Reactive oxygen species play a role in the response of brain to ischemia. The effects of metalloporphyrin catalytic antioxidants (AEOL 10113 and AEOL 10150) were examined after murine middle cerebral artery occlusion (MCAO). Ninety minutes after reperfusion from 90 min MCAO in the rat, AEOL 10113, AEOL 10150, or vehicle were given intracerebroventricularly. AEOL 10113 and AEOL 10150 similarly reduced infarct size (35%) and neurologic deficit. AEOL 10113 caused behavioral side effects at twice the neuroprotective dose while AEOL 10150 required a 15-fold increase from the neuroprotective dose to cause behavioral changes. AEOL 10150, given 6 h after 90 min MCAO, reduced total infarct size by 43% without temperature effects. Brain AEOL 10150 elimination t1/2 was 10 h. In the mouse, intravenous AEOL 10150 infusion post-MCAO reduced both infarct size (25%) and neurologic deficit. Brain AEOL 10150 uptake, greater in the ischemic hemisphere, was dose- and time-dependent. AEOL 10150 had direct effects on proteomic events and ameliorated changes caused by ischemia. In primary mixed neuronal/glial cultures exposed to 2 h of O2/glucose deprivation, AEOL 10150 reduced lactate dehydrogenase release dose-dependently and selectively preserved aconitase activity in concentrations consistent with neuroprotection in vivo. AEOL 10150 is an effective neuroprotective compound offering a wide therapeutic window with a large margin of safety against adverse behavioral side effects.

Introduction

Reactive oxygen and nitrogen species play critical roles in the response of brain to an ischemic insult [1]. Renewed interest in therapeutic application of antioxidants has been derived from three independent sources of information. First, hydroxyl radical production persists for at least several hours after onset of ischemia in rodent models, suggesting the potential for a clinically relevant therapeutic window [2], [3]. This is consistent with the observation that superoxide (radical dotO2) production is sustained after reperfusion from middle cerebral artery occlusion (MCAO) [4], [5]. Second, investigations with transgenic mice have demonstrated consistent improvement of histologic/neurologic outcome from either focal or global ischemia when overexpression of either copper/zinc (CuZn-SOD), manganese (Mn-SOD) [6] or extracellular (EC-SOD) superoxide dismutase is achieved [7], [8], [9]. Conversely, targeted 2deletion of the Mn-SOD [10], CuZn-SOD [11], or EC-SOD isozymes [12] worsens ischemic outcome. Third, pharmacologic advances in synthesis of catalytic antioxidants have led to evaluation of such molecules in a variety of stroke models [13], [14], [15], [16]. Efficacy in reducing infarct size and neurologic deficit, despite a substantial delay in administration after onset of acute brain injury, has raised hope that compounds possessing this mechanism of action may find clinical utility.
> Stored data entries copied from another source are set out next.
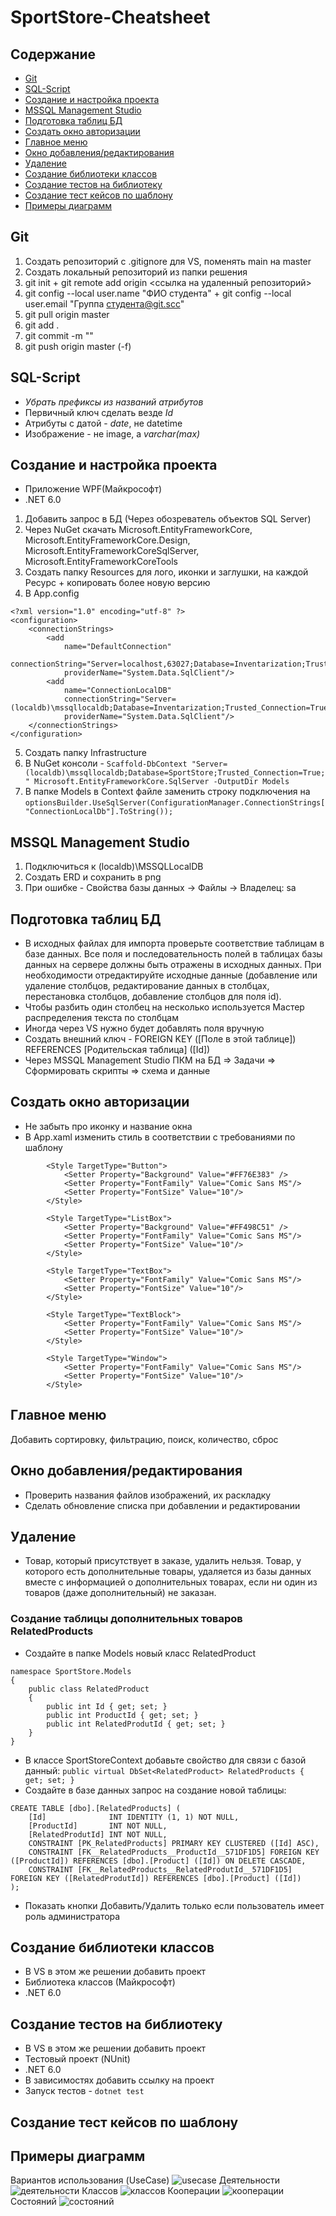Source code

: # SportStore-Cheatsheet

## Содержание
- [Git](#git)
- [SQL-Script](#sql-script)
- [Создание и настройка проекта](#создание-и-настройка-проекта)
- [MSSQL Management Studio](#mssql-management-studio)
- [Подготовка таблиц БД](#подготовка-таблиц-бд)
- [Создать окно авторизации](#создать-окно-авторизации)
- [Главное меню](#главное-меню)
- [Окно добавления/редактирования](#окно-добавленияредактирования)
- [Удаление](#удаление)
- [Создание библиотеки классов](#создание-библиотеки-классов)
- [Создание тестов на библиотеку](#создание-тестов-на-библиотеку)
- [Создание тест кейсов по шаблону](#создание-тест-кейсов-по-шаблону)
- [Примеры диаграмм](#примеры-диаграмм)

## Git
1. Создать репозиторий с .gitignore для VS, поменять main на master
2. Создать локальный репозиторий из папки решения
3. git init + git remote add origin <ссылка на удаленный репозиторий>
4. git config --local user.name "ФИО студента" + git config --local user.email "Группа студента@git.scc"
5. git pull origin master
6. git add .
7. git commit -m ""
8. git push origin master (-f)

## SQL-Script
- _Убрать префиксы из названий атрибутов_
- Первичный ключ сделать везде _Id_
- Атрибуты с датой - _date_, не datetime
- Изображение - не image, а _varchar(max)_

## Создание и настройка проекта
- Приложение WPF(Майкрософт)
- .NET 6.0

1. Добавить запрос в БД (Через обозреватель объектов SQL Server)
2. Через NuGet скачать Microsoft.EntityFrameworkCore, Microsoft.EntityFrameworkCore.Design, Microsoft.EntityFrameworkCoreSqlServer, Microsoft.EntityFrameworkCoreTools
3. Создать папку Resources для лого, иконки и заглушки, на каждой Ресурс + копировать более новую версию
4. В App.config
```
<?xml version="1.0" encoding="utf-8" ?>
<configuration>
	<connectionStrings>
        <add
			name="DefaultConnection"
			connectionString="Server=localhost,63027;Database=Inventarization;Trusted_Connection=True;"
			providerName="System.Data.SqlClient"/>
		<add
			name="ConnectionLocalDB"
			connectionString="Server=(localdb)\mssqllocaldb;Database=Inventarization;Trusted_Connection=True;"
			providerName="System.Data.SqlClient"/>
	</connectionStrings>
</configuration>
```
5. Создать папку Infrastructure
6. В NuGet консоли - `Scaffold-DbContext "Server=(localdb)\mssqllocaldb;Database=SportStore;Trusted_Connection=True;" Microsoft.EntityFrameworkCore.SqlServer -OutputDir Models`
7. В папке Models в Context файле заменить строку подключения на `optionsBuilder.UseSqlServer(ConfigurationManager.ConnectionStrings["ConnectionLocalDb"].ToString());`

## MSSQL Management Studio
1. Подключиться к (localdb)\MSSQLLocalDB
2. Создать ERD и сохранить в png
2. При ошибке - Свойства базы данных -> Файлы -> Владелец: sa 

## Подготовка таблиц БД
- В исходных файлах для импорта проверьте соответствие таблицам в базе данных. Все поля и последовательность полей в таблицах базы данных на сервере должны быть отражены в исходных данных. При необходимости отредактируйте исходные данные (добавление или удаление столбцов, редактирование данных в столбцах, перестановка столбцов, добавление столбцов для поля id).
- Чтобы разбить один столбец на несколько используется Мастер распределения текста по столбцам
- Иногда через VS нужно будет добавлять поля вручную
- Создать внешний ключ - FOREIGN KEY ([Поле в этой таблице]) REFERENCES [Родительская таблица] ([Id])
- Через MSSQL Management Studio ПКМ на БД => Задачи => Сформировать скрипты => схема и данные

## Создать окно авторизации 
- Не забыть про иконку и название окна
- В App.xaml изменить стиль в соответствии с требованиями по шаблону 
```
        <Style TargetType="Button">
            <Setter Property="Background" Value="#FF76E383" />
            <Setter Property="FontFamily" Value="Comic Sans MS"/>
            <Setter Property="FontSize" Value="10"/>
        </Style>

        <Style TargetType="ListBox">
            <Setter Property="Background" Value="#FF498C51" />
            <Setter Property="FontFamily" Value="Comic Sans MS"/>
            <Setter Property="FontSize" Value="10"/>
        </Style>

        <Style TargetType="TextBox">
            <Setter Property="FontFamily" Value="Comic Sans MS"/>
            <Setter Property="FontSize" Value="10"/>
        </Style>

        <Style TargetType="TextBlock">
            <Setter Property="FontFamily" Value="Comic Sans MS"/>
            <Setter Property="FontSize" Value="10"/>
        </Style>

        <Style TargetType="Window">
            <Setter Property="FontFamily" Value="Comic Sans MS"/>
            <Setter Property="FontSize" Value="10"/>
        </Style>
```

## Главное меню
Добавить сортировку, фильтрацию, поиск, количество, сброс

## Окно добавления/редактирования
- Проверить названия файлов изображений, их раскладку
- Сделать обновление списка при добавлении и редактировании

## Удаление
- Товар, который присутствует в заказе, удалить нельзя. Товар, у которого есть дополнительные товары, удаляется из базы данных вместе с информацией о дополнительных товарах, если ни один из товаров (даже дополнительный) не заказан.

### Создание таблицы дополнительных товаров RelatedProducts
- Создайте в папке Models новый класс RelatedProduct

```
namespace SportStore.Models
{
    public class RelatedProduct
    {
        public int Id { get; set; }
        public int ProductId { get; set; }
        public int RelatedProdutId { get; set; }
    }
}
```
- В классе SportStoreContext добавьте свойство для связи с базой данный:
`public virtual DbSet<RelatedProduct> RelatedProducts { get; set; }`
- Создайте в базе данных запрос на создание новой таблицы:
```
CREATE TABLE [dbo].[RelatedProducts] (
    [Id]              INT IDENTITY (1, 1) NOT NULL,
    [ProductId]       INT NOT NULL,
    [RelatedProdutId] INT NOT NULL,
    CONSTRAINT [PK_RelatedProducts] PRIMARY KEY CLUSTERED ([Id] ASC),
    CONSTRAINT [FK__RelatedProducts__ProductId__571DF1D5] FOREIGN KEY ([ProductId]) REFERENCES [dbo].[Product] ([Id]) ON DELETE CASCADE,
    CONSTRAINT [FK__RelatedProducts__RelatedProdutId__571DF1D5] FOREIGN KEY ([RelatedProdutId]) REFERENCES [dbo].[Product] ([Id])
);
```

- Показать кнопки Добавить/Удалить только если пользователь имеет роль администратора

## Создание библиотеки классов
- В VS в этом же решении добавить проект
- Библиотека классов (Майкрософт)
- .NET 6.0

## Создание тестов на библиотеку
- В VS в этом же решении добавить проект
- Тестовый проект (NUnit)
- .NET 6.0
- В зависимостях добавить ссылку на проект 
- Запуск тестов - `dotnet test`

## Создание тест кейсов по шаблону

## Примеры диаграмм
Вариантов использования (UseCase)
![usecase](images/UseCase.png)
Деятельности
![деятельности](images/деятельности.png)
Классов
![классов](images/классы.png)
Кооперации
![кооперации](images/Кооперация.png)
Состояний
![состояний](images/состояний.png)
A metalloporphyrin catalytic antioxidant has recently been shown to be effective in the modification of temporary focal ischemia in rodent models [16]. This metalloporphyrin, AEOL 10113 [17], [18], is limited by the fact that it is composed of several stereoisomers that make a pharmaceutically acceptable formulation difficult and severely limit the ability to assess tissue levels and carry out pharmacokinetic studies. AEOL 10150 is a structurally different metalloporphyrin catalytic antioxidant than AEOL 10113, which possesses imidizole side chain substitutions (Fig. 1). AEOL 10150 provides a nearly 2-fold increase in SOD potency compared to AEOL 10113 and reduces the IC50 for in vitro lipid peroxidation by 50% (Table 1). In contrast to AEOL 10113, AEOL 10150 does not exist as a stereoisomer, is relatively easy to synthesize, and can be accurately and simply analyzed in tissues [19]. We hypothesized that AEOL 10150 would yield neuroprotection equivalent to AEOL 10113 at doses markedly less than those required to produce neurotoxicity in a rat model of focal cerebral ischemia. The work was extended to define intravenous (i.v.) AEOL 10150 efficacy in a mouse MCAO model and to perform pharmacokinetic assessment of the transfer of AEOL 10150 from blood to brain under conditions of ischemia/reperfusion. We then sought to define interactions between AEOL 10150 and the proteomic response of brain to focal ischemia and probe mechanisms for the protection observed in primary mixed neuronal/glial cultures exposed to oxygen/glucose deprivation (OGD). We hypothesized that AEOL 10150 would reduce changes in protein expression attributable to ischemia, reduce neuronal cell death induced by oxidative stress in vitro, and preserve aconitase activity as a marker of superoxide mediated cell injury.

Section snippets

Materials and methods

The following studies were approved by the Duke University Animal Care and Use Committee.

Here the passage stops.